Define \( f( a, b, c) = ab^2 + bc^2 + ca^2 + abc \). WLOG, we may assume that \( a \) is the median of the 3, IE we either have \( b \leq a \leq c \) or \( b \geq a \geq c \).

Step 1:We will show that \( f(a,b,c) \leq f ( a, b+c, 0 ) \). This approach is known as Smoothing.This follows by expanding both sides, and we want to compare \( ab^2 + bc^2 + ca^2 + abc \leq a(b+c)^2 \), which simplifies to

\[ bc^2 + ca^2 \leq abc + ac^2 \]

This is equivalent to

\[ c ( a - b ) ( a - c) \leq 0 \]

From the assumption that \(a\) is the middle number, we know that \( a-b, a-c \) will have different signs (or be 0).
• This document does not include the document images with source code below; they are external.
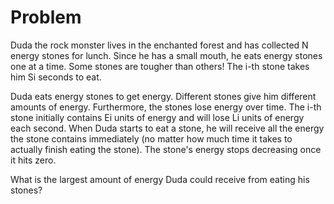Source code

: # Problem

Duda the rock monster lives in the enchanted forest and has collected N energy stones for lunch. Since he has a small mouth, he eats energy stones one at a time. Some stones are tougher than others! The i-th stone takes him Si seconds to eat.

Duda eats energy stones to get energy. Different stones give him different amounts of energy. Furthermore, the stones lose energy over time. The i-th stone initially contains Ei units of energy and will lose Li units of energy each second. When Duda starts to eat a stone, he will receive all the energy the stone contains immediately (no matter how much time it takes to actually finish eating the stone). The stone's energy stops decreasing once it hits zero.

What is the largest amount of energy Duda could receive from eating his stones?
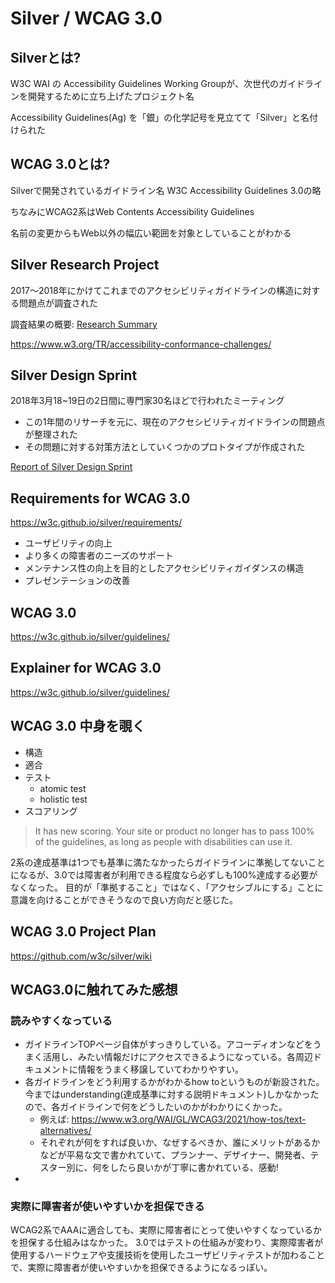# Silver / WCAG 3.0

## Silverとは?

W3C WAI の Accessibility Guidelines Working Groupが、次世代のガイドラインを開発するために立ち上げたプロジェクト名

Accessibility Guidelines(Ag) を「銀」の化学記号を見立てて「Silver」と名付けられた

## WCAG 3.0とは?

Silverで開発されているガイドライン名 W3C Accessibility Guidelines 3.0の略

ちなみにWCAG2系はWeb Contents Accessibility Guidelines

名前の変更からもWeb以外の幅広い範囲を対象としていることがわかる

## Silver Research Project

2017〜2018年にかけてこれまでのアクセシビリティガイドラインの構造に対する問題点が調査された

調査結果の概要: [Research Summary](https://docs.google.com/presentation/d/1POs7orJ4ALB0bq5_vyo4v8RxDcr-5ctwD1noVgpXuJc/edit#slide=id.gc6f73a04f_0_0)

https://www.w3.org/TR/accessibility-conformance-challenges/

## Silver Design Sprint

2018年3月18~19日の2日間に専門家30名ほどで行われたミーティング

- この1年間のリサーチを元に、現在のアクセシビリティガイドラインの問題点が整理された
- その問題に対する対策方法としていくつかのプロトタイプが作成された

[Report of Silver Design Sprint](https://www.w3.org/community/silver/draft-final-report-of-silver/)

## Requirements for WCAG 3.0

https://w3c.github.io/silver/requirements/

- ユーザビリティの向上
- より多くの障害者のニーズのサポート
- メンテナンス性の向上を目的としたアクセシビリティガイダンスの構造
- プレゼンテーションの改善

## WCAG 3.0

https://w3c.github.io/silver/guidelines/

## Explainer for WCAG 3.0

https://w3c.github.io/silver/guidelines/

## WCAG 3.0 中身を覗く

- 構造
- 適合
- テスト
  - atomic test
  - holistic test
- スコアリング

> It has new scoring. Your site or product no longer has to pass 100% of the guidelines, as long as people with disabilities can use it.

2系の達成基準は1つでも基準に満たなかったらガイドラインに準拠してないことになるが、3.0では障害者が利用できる程度なら必ずしも100%達成する必要がなくなった。
目的が「準拠すること」ではなく、「アクセシブルにする」ことに意識を向けることができそうなので良い方向だと感じた。

## WCAG 3.0 Project Plan

https://github.com/w3c/silver/wiki

## WCAG3.0に触れてみた感想

### 読みやすくなっている

- ガイドラインTOPページ自体がすっきりしている。アコーディオンなどをうまく活用し、みたい情報だけにアクセスできるようになっている。各周辺ドキュメントに情報をうまく移譲していてわかりやすい。
- 各ガイドラインをどう利用するかがわかるhow toというものが新設された。今まではunderstanding(達成基準に対する説明ドキュメント)しかなかったので、各ガイドラインで何をどうしたいのかがわかりにくかった。
  - 例えば: https://www.w3.org/WAI/GL/WCAG3/2021/how-tos/text-alternatives/
  - それぞれが何をすれば良いか、なぜするべきか、誰にメリットがあるかなどが平易な文で書かれていて、プランナー、デザイナー、開発者、テスター別に、何をしたら良いかが丁寧に書かれている、感動!
-

### 実際に障害者が使いやすいかを担保できる

WCAG2系でAAAに適合しても、実際に障害者にとって使いやすくなっているかを担保する仕組みはなかった。
3.0ではテストの仕組みが変わり、実際障害者が使用するハードウェアや支援技術を使用したユーザビリティテストが加わることで、実際に障害者が使いやすいかを担保できるようになるっぽい。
Since \( c \) is non-negative, hence the entire product will be \( \leq 0 \).

This is essentially how we approach @Krishna Sharma 's Case 1.
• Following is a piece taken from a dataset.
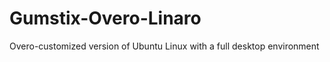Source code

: Gumstix-Overo-Linaro
====================

Overo-customized version of Ubuntu Linux with a full desktop environment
Step 2:We show that subject to \( a + b = 3 \), we have \( f(a, b, 0) \leq 4 = f ( 1, 2, 0) \).By AM-GM, we get

\[ f(a, b, 0) = ab^2 = 4 \times a \times \frac{b}{2} \times \frac{b}{2} \leq 4 \left( \frac{a + \frac{b}{2} + \frac{b}{2} } { 3} \right) ^3 = 4 .\]

Hence, the result follows.

However, I do not know of an easy way to motivate the approach, and in particular step 1. Any thoughts or comments?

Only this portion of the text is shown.